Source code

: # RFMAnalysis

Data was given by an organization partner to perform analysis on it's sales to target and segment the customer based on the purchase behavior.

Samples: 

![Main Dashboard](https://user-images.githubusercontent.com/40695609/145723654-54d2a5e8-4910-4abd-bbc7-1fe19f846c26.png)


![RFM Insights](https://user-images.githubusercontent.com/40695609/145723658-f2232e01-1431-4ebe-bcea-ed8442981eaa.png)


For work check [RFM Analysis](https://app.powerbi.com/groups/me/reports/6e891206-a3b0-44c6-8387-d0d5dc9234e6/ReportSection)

Aim of the exercise
Output the listing exactly. Leave no line out.

Solution to the exercise
Source code

: # RFMAnalysis

Data was given by an organization partner to perform analysis on it's sales to target and segment the customer based on the purchase behavior.

Samples: 

![Main Dashboard](https://user-images.githubusercontent.com/40695609/145723654-54d2a5e8-4910-4abd-bbc7-1fe19f846c26.png)


![RFM Insights](https://user-images.githubusercontent.com/40695609/145723658-f2232e01-1431-4ebe-bcea-ed8442981eaa.png)


For work check [RFM Analysis](https://app.powerbi.com/groups/me/reports/6e891206-a3b0-44c6-8387-d0d5dc9234e6/ReportSection)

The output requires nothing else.